- EXERCISE DIRECTIONS: Copy each record below exactly, please, and leave its pictures out.

- DATA TO EXAMINE:

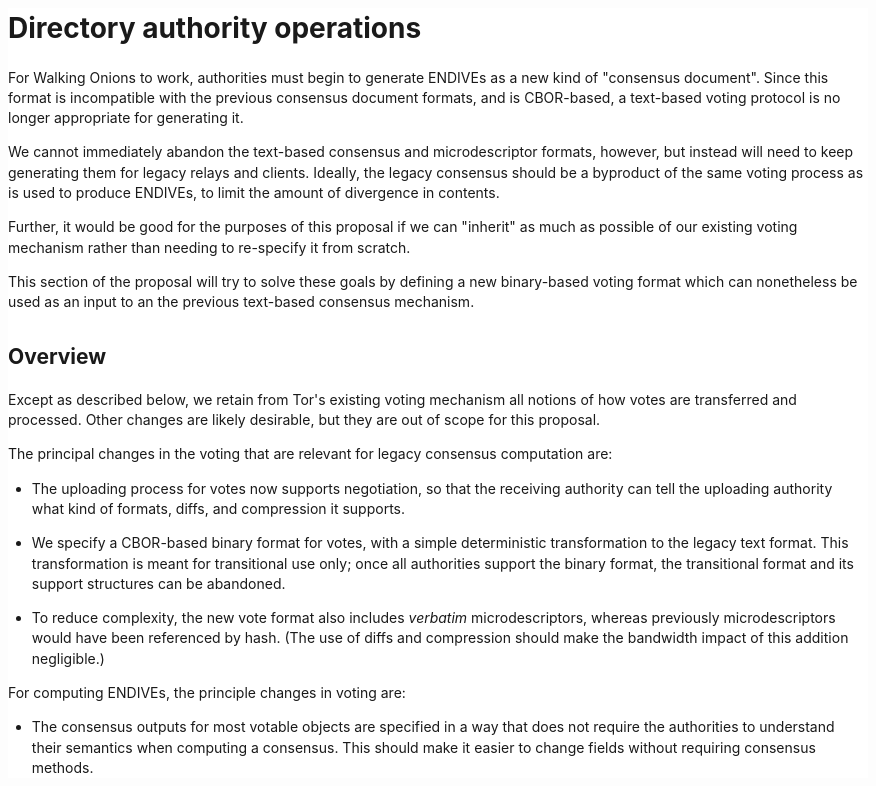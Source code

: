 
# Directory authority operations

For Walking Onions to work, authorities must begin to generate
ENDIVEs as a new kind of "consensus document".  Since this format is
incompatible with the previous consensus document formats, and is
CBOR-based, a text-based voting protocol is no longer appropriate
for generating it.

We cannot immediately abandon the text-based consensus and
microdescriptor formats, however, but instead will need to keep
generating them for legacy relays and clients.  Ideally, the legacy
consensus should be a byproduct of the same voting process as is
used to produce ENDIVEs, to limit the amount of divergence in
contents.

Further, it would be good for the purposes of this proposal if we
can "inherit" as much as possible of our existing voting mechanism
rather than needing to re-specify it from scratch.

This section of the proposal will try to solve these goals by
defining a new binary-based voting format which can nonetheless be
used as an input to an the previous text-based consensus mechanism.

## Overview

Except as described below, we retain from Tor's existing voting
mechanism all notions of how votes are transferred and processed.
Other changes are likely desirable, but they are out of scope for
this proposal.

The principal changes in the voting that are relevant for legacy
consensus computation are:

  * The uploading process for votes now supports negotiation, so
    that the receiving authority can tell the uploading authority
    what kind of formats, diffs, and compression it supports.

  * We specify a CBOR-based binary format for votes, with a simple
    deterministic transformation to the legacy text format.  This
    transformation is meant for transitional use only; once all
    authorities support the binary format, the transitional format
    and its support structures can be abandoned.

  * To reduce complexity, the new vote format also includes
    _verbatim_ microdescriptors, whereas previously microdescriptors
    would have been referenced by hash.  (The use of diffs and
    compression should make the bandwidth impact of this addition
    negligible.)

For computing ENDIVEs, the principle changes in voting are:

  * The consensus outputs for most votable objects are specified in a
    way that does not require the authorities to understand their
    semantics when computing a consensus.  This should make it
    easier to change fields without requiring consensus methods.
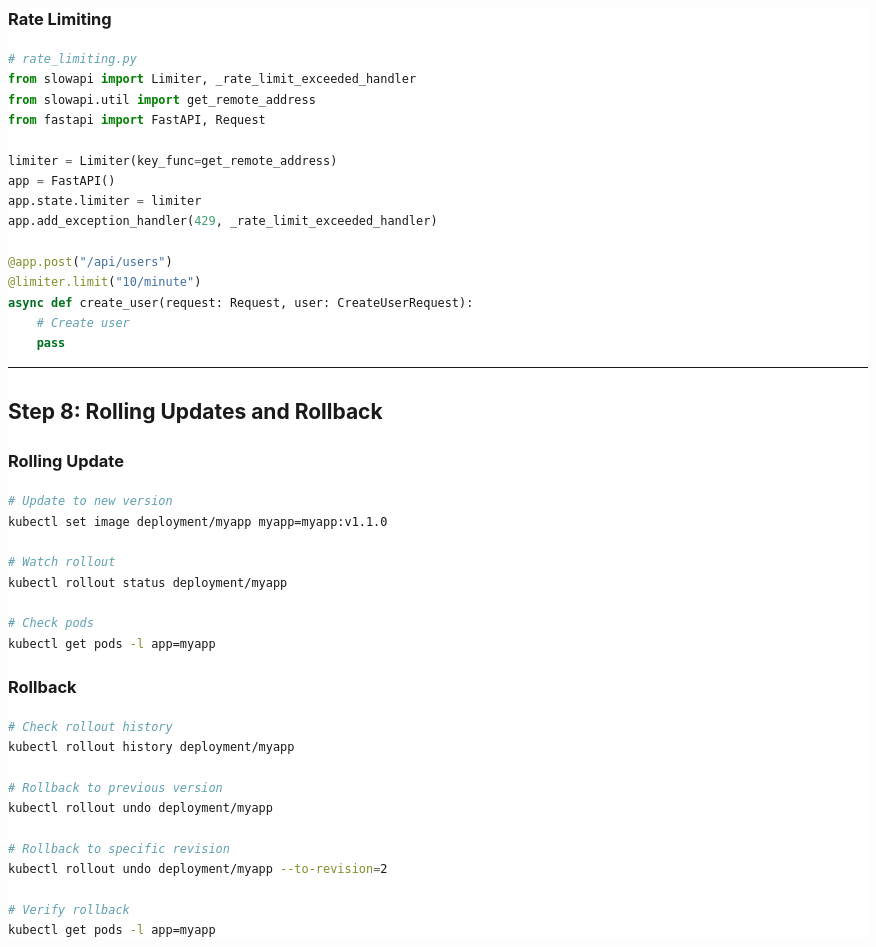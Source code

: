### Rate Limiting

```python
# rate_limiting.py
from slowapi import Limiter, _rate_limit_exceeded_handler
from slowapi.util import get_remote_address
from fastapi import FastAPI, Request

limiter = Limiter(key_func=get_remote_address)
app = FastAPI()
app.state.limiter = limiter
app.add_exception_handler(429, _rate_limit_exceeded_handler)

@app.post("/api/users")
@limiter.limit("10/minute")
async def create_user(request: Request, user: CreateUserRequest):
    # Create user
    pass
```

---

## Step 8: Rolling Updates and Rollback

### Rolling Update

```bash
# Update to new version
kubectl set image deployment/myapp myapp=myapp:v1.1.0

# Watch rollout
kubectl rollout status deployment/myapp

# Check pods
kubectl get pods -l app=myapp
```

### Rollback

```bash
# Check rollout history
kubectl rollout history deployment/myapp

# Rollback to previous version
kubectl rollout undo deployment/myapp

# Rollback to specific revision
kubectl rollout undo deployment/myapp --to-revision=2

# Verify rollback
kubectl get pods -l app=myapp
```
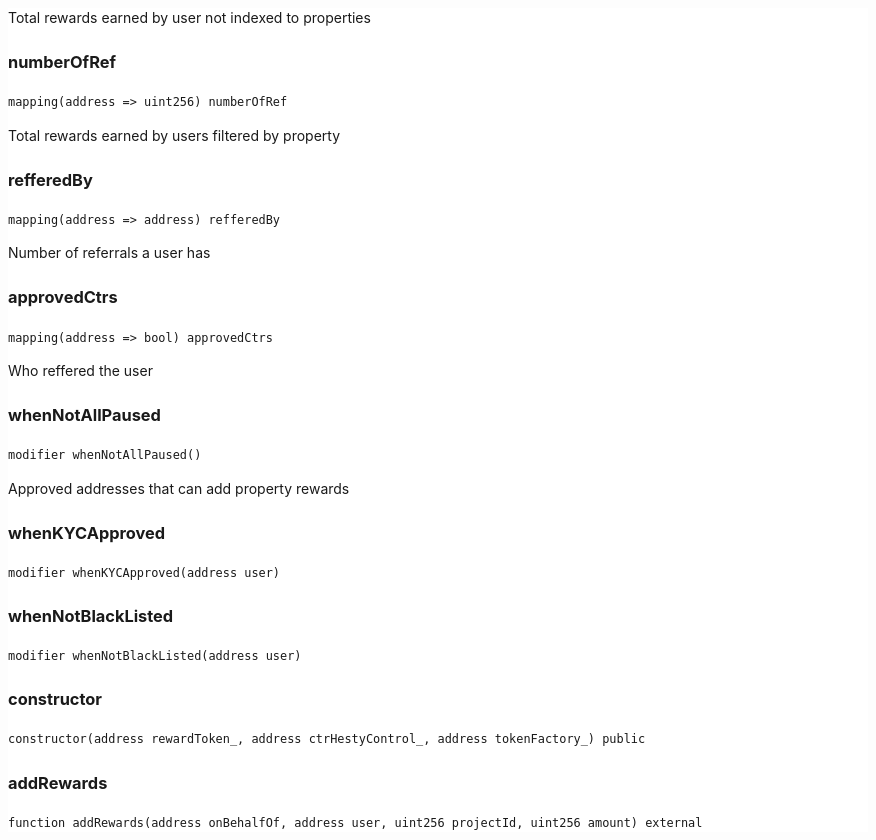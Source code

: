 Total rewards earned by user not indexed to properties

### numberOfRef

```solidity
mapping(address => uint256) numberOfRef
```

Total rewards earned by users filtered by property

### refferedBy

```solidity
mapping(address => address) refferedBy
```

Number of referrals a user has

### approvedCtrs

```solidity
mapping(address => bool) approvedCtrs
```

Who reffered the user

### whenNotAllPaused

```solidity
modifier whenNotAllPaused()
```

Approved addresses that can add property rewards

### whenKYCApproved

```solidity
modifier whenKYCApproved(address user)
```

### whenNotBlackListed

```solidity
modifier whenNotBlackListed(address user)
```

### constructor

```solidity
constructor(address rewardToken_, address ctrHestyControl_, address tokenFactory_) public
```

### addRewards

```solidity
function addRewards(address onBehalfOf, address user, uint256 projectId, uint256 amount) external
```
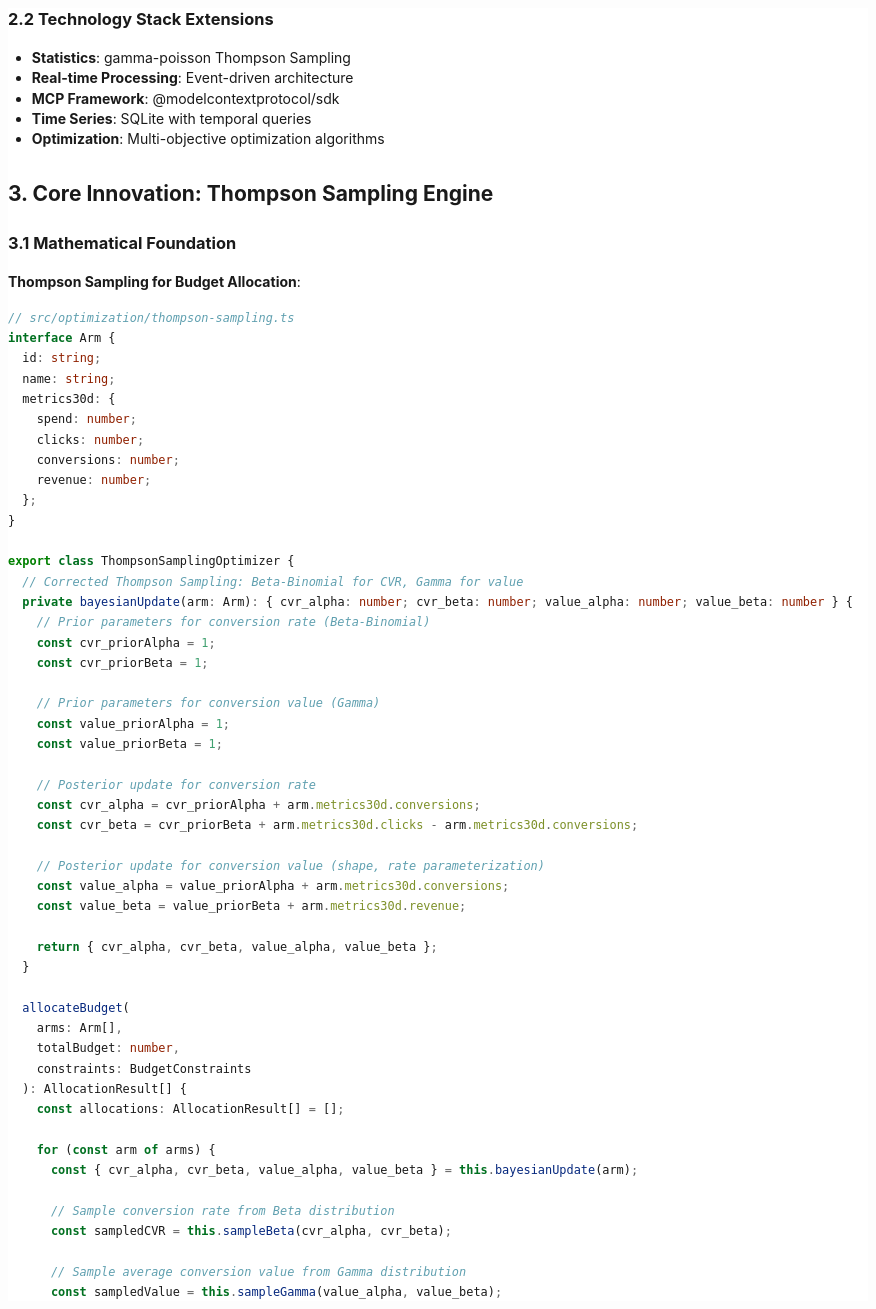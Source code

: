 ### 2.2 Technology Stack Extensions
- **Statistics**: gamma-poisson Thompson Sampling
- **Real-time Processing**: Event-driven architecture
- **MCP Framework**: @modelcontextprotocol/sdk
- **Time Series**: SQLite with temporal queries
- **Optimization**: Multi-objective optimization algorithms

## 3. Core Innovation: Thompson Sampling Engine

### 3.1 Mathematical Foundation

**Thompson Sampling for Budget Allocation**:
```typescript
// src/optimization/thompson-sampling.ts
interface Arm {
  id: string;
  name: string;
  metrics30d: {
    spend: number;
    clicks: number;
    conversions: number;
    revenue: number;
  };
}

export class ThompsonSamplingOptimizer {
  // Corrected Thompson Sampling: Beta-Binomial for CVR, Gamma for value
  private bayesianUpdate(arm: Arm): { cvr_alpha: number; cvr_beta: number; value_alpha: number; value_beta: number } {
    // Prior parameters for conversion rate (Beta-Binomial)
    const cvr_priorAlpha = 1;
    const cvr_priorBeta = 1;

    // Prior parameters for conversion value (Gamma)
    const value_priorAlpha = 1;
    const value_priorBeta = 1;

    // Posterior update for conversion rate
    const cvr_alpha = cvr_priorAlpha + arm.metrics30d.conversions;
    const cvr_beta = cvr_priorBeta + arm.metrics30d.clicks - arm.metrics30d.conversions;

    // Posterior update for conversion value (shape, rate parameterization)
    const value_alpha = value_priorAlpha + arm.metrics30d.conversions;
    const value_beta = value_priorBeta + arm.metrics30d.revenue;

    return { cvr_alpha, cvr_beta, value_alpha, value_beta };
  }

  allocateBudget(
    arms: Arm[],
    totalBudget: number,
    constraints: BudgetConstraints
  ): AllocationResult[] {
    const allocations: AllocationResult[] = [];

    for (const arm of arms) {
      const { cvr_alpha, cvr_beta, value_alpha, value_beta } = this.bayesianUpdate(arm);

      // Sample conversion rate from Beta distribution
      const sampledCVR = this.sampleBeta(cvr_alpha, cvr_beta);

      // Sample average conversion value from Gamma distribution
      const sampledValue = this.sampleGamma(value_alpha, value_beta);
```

- RESULT OF THE EXERCISE:
Source code

: 
# Directory authority operations

For Walking Onions to work, authorities must begin to generate
ENDIVEs as a new kind of "consensus document".  Since this format is
incompatible with the previous consensus document formats, and is
CBOR-based, a text-based voting protocol is no longer appropriate
for generating it.

We cannot immediately abandon the text-based consensus and
microdescriptor formats, however, but instead will need to keep
generating them for legacy relays and clients.  Ideally, the legacy
consensus should be a byproduct of the same voting process as is
used to produce ENDIVEs, to limit the amount of divergence in
contents.

Further, it would be good for the purposes of this proposal if we
can "inherit" as much as possible of our existing voting mechanism
rather than needing to re-specify it from scratch.

This section of the proposal will try to solve these goals by
defining a new binary-based voting format which can nonetheless be
used as an input to an the previous text-based consensus mechanism.

## Overview

Except as described below, we retain from Tor's existing voting
mechanism all notions of how votes are transferred and processed.
Other changes are likely desirable, but they are out of scope for
this proposal.

The principal changes in the voting that are relevant for legacy
consensus computation are:

  * The uploading process for votes now supports negotiation, so
    that the receiving authority can tell the uploading authority
    what kind of formats, diffs, and compression it supports.

  * We specify a CBOR-based binary format for votes, with a simple
    deterministic transformation to the legacy text format.  This
    transformation is meant for transitional use only; once all
    authorities support the binary format, the transitional format
    and its support structures can be abandoned.

  * To reduce complexity, the new vote format also includes
    _verbatim_ microdescriptors, whereas previously microdescriptors
    would have been referenced by hash.  (The use of diffs and
    compression should make the bandwidth impact of this addition
    negligible.)

For computing ENDIVEs, the principle changes in voting are:

  * The consensus outputs for most votable objects are specified in a
    way that does not require the authorities to understand their
    semantics when computing a consensus.  This should make it
    easier to change fields without requiring consensus methods.
Source code

:### Rate Limiting

```python
# rate_limiting.py
from slowapi import Limiter, _rate_limit_exceeded_handler
from slowapi.util import get_remote_address
from fastapi import FastAPI, Request

limiter = Limiter(key_func=get_remote_address)
app = FastAPI()
app.state.limiter = limiter
app.add_exception_handler(429, _rate_limit_exceeded_handler)

@app.post("/api/users")
@limiter.limit("10/minute")
async def create_user(request: Request, user: CreateUserRequest):
    # Create user
    pass
```

---

## Step 8: Rolling Updates and Rollback

### Rolling Update

```bash
# Update to new version
kubectl set image deployment/myapp myapp=myapp:v1.1.0

# Watch rollout
kubectl rollout status deployment/myapp

# Check pods
kubectl get pods -l app=myapp
```

### Rollback

```bash
# Check rollout history
kubectl rollout history deployment/myapp

# Rollback to previous version
kubectl rollout undo deployment/myapp

# Rollback to specific revision
kubectl rollout undo deployment/myapp --to-revision=2

# Verify rollback
kubectl get pods -l app=myapp
```
Source code

: Total rewards earned by user not indexed to properties

### numberOfRef

```solidity
mapping(address => uint256) numberOfRef
```

Total rewards earned by users filtered by property

### refferedBy

```solidity
mapping(address => address) refferedBy
```

Number of referrals a user has

### approvedCtrs

```solidity
mapping(address => bool) approvedCtrs
```

Who reffered the user

### whenNotAllPaused

```solidity
modifier whenNotAllPaused()
```

Approved addresses that can add property rewards

### whenKYCApproved

```solidity
modifier whenKYCApproved(address user)
```

### whenNotBlackListed

```solidity
modifier whenNotBlackListed(address user)
```

### constructor

```solidity
constructor(address rewardToken_, address ctrHestyControl_, address tokenFactory_) public
```

### addRewards

```solidity
function addRewards(address onBehalfOf, address user, uint256 projectId, uint256 amount) external
```
Source code

: ### 2.2 Technology Stack Extensions
- **Statistics**: gamma-poisson Thompson Sampling
- **Real-time Processing**: Event-driven architecture
- **MCP Framework**: @modelcontextprotocol/sdk
- **Time Series**: SQLite with temporal queries
- **Optimization**: Multi-objective optimization algorithms

## 3. Core Innovation: Thompson Sampling Engine

### 3.1 Mathematical Foundation

**Thompson Sampling for Budget Allocation**:
```typescript
// src/optimization/thompson-sampling.ts
interface Arm {
  id: string;
  name: string;
  metrics30d: {
    spend: number;
    clicks: number;
    conversions: number;
    revenue: number;
  };
}

export class ThompsonSamplingOptimizer {
  // Corrected Thompson Sampling: Beta-Binomial for CVR, Gamma for value
  private bayesianUpdate(arm: Arm): { cvr_alpha: number; cvr_beta: number; value_alpha: number; value_beta: number } {
    // Prior parameters for conversion rate (Beta-Binomial)
    const cvr_priorAlpha = 1;
    const cvr_priorBeta = 1;

    // Prior parameters for conversion value (Gamma)
    const value_priorAlpha = 1;
    const value_priorBeta = 1;

    // Posterior update for conversion rate
    const cvr_alpha = cvr_priorAlpha + arm.metrics30d.conversions;
    const cvr_beta = cvr_priorBeta + arm.metrics30d.clicks - arm.metrics30d.conversions;

    // Posterior update for conversion value (shape, rate parameterization)
    const value_alpha = value_priorAlpha + arm.metrics30d.conversions;
    const value_beta = value_priorBeta + arm.metrics30d.revenue;

    return { cvr_alpha, cvr_beta, value_alpha, value_beta };
  }

  allocateBudget(
    arms: Arm[],
    totalBudget: number,
    constraints: BudgetConstraints
  ): AllocationResult[] {
    const allocations: AllocationResult[] = [];

    for (const arm of arms) {
      const { cvr_alpha, cvr_beta, value_alpha, value_beta } = this.bayesianUpdate(arm);

      // Sample conversion rate from Beta distribution
      const sampledCVR = this.sampleBeta(cvr_alpha, cvr_beta);

      // Sample average conversion value from Gamma distribution
      const sampledValue = this.sampleGamma(value_alpha, value_beta);
```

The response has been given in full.